You can find other test card numbers for different results directly at Stripe here if you’re wanting to troubleshoot checkout errors and other different scenarios on your checkout (like 3DS scenarios or declines).

If you have real customers go through your funnel in test mode no payments will be processed and they will not be able to use real card details.

Testing your funnel

To test your funnel and go through as a customer would, you can simply complete your details and then click the complete order button. You will then either be taken through to the next step in your funnel (an upsell or success page).

Remember, this is a sandbox checkout process, but things like your automation rules, membership fulfillment, Zaps, and webhook notifications will also trigger. This lets you check all your integrations and make sure everything is working as you expect.

The email address you enter as the ‘customer’ will receive a receipt for the payment so you can see how the notifications to your customers appear.

Pro-tip when testing:

Use a unique email address for each test, especially if you’re testing with things like membership platforms or autoresponders.

Services like Gmail let you easily create a unique email address based on your existing email, which is perfect for testing.

If your email was johnsmith@gmail.com then all you need to do is put ‘+xyz’ between ‘johnsmith’ and ‘@gmail.com’.

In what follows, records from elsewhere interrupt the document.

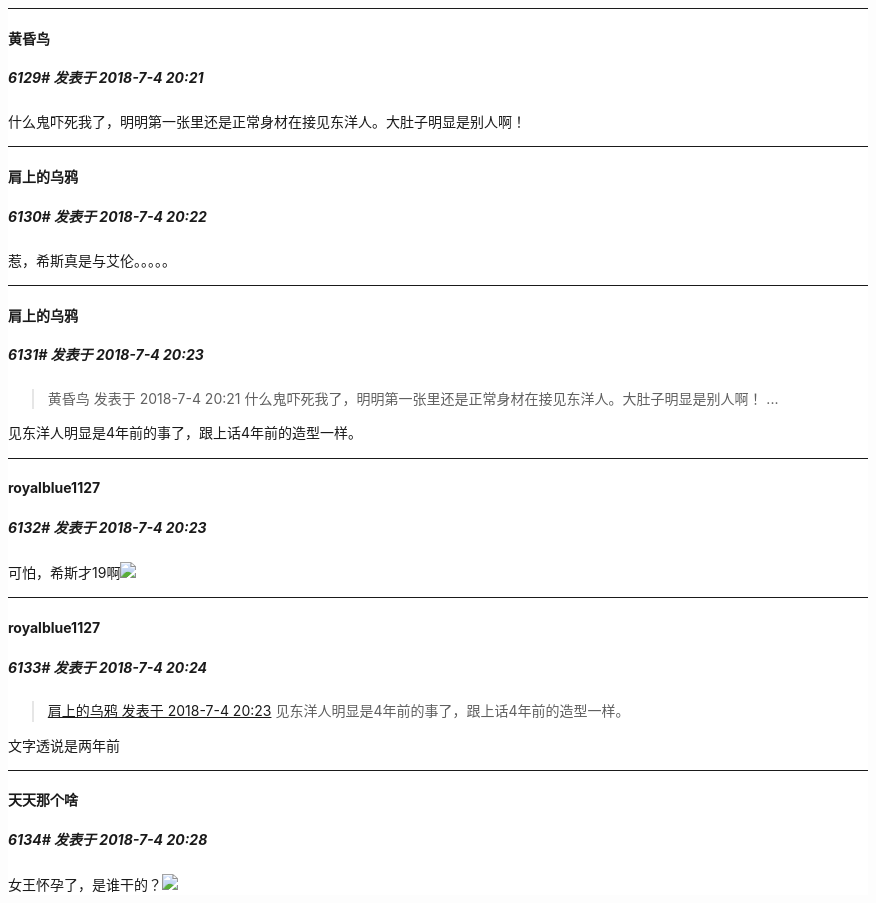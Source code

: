 
-----

####  黄昏鸟  
##### 6129#       发表于 2018-7-4 20:21


什么鬼吓死我了，明明第一张里还是正常身材在接见东洋人。大肚子明显是别人啊！


-----

####  肩上的乌鸦  
##### 6130#       发表于 2018-7-4 20:22


惹，希斯真是与艾伦。。。。。


-----

####  肩上的乌鸦  
##### 6131#       发表于 2018-7-4 20:23


<blockquote>黄昏鸟 发表于 2018-7-4 20:21
什么鬼吓死我了，明明第一张里还是正常身材在接见东洋人。大肚子明显是别人啊！ ...</blockquote>
见东洋人明显是4年前的事了，跟上话4年前的造型一样。


-----

####  royalblue1127  
##### 6132#       发表于 2018-7-4 20:23


可怕，希斯才19啊<img src="https://static.saraba1st.com/image/smiley/face2017/067.png" referrerpolicy="no-referrer">


-----

####  royalblue1127  
##### 6133#       发表于 2018-7-4 20:24


<blockquote><a href="httphttps://bbs.saraba1st.com/2b/forum.php?mod=redirect&amp;goto=findpost&amp;pid=40216675&amp;ptid=915143" target="_blank">肩上的乌鸦 发表于 2018-7-4 20:23</a>
见东洋人明显是4年前的事了，跟上话4年前的造型一样。</blockquote>
文字透说是两年前


-----

####  天天那个啥  
##### 6134#       发表于 2018-7-4 20:28


女王怀孕了，是谁干的？<img src="https://static.saraba1st.com/image/smiley/face2017/067.png" referrerpolicy="no-referrer">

For example johnsmith+xyz@gmail.com

You will still receive this email in your inbox, but for all intents and purposes, this will be treated as a unique email by ThriveCart and other systems. Perfect when testing as a ‘new customer’.

Viewing test orders

By default, your dashboard only shows the live transactions and data in your account. However, you may wish to view the test mode order you process for scenarios where you want to process test refunds, or manage subscriptions to test further functionality around Zapier, webhooks, and other integrations.

To enable a selector in your transactions area, simply head to your Settings > Account-wide settings > Finances area and then change the option to toggle between modes.

Once that’s been saved, if you head over to your Transactions area and check the bottom of the page, you will see that there is a selector to switch between live and test orders.

The system will change to an Orange color to symbolize your review of test mode data.

If you have completed a test mode order for a subscription and used Stripe as the processor on your checkout, you’ll find that this subscription is set up in your Stripe dashboard under the test data too.

Stripe will then also trigger things like rebills when they’re due and those ‘test’ recurring payments will get tracked into your dashboard and trigger things like behavior rules and fulfillment where applicable.

Final testing

Once you’ve completed all your testing and you’re happy that everything is set up exactly how you want it, you’re going to make the product live so you can start taking real payments from customers.

We always advise completing a live test as well through each processor as this helps ensure there are no issues on your payment processor’s end that wouldn’t be identified in test mode. This will allow you to troubleshoot checkout errors and verify the payment flow.

You can always reduce the price of your product down to a single dollar (or your currency equivalent), test with a live payment, and then put your price back to the correct price for your product. Or, you could use a coupon to bring the price down, then simply disable the coupon when you are done testing.

When testing with a live payment make sure you actually make a payment and don’t make the product free. If the product is free – then no real payment processing actually occurs.

We also don’t recommend doing all your testing whilst your product is Live as you’ll have all that data muddled with your live stats and transactions which can distort the real figures.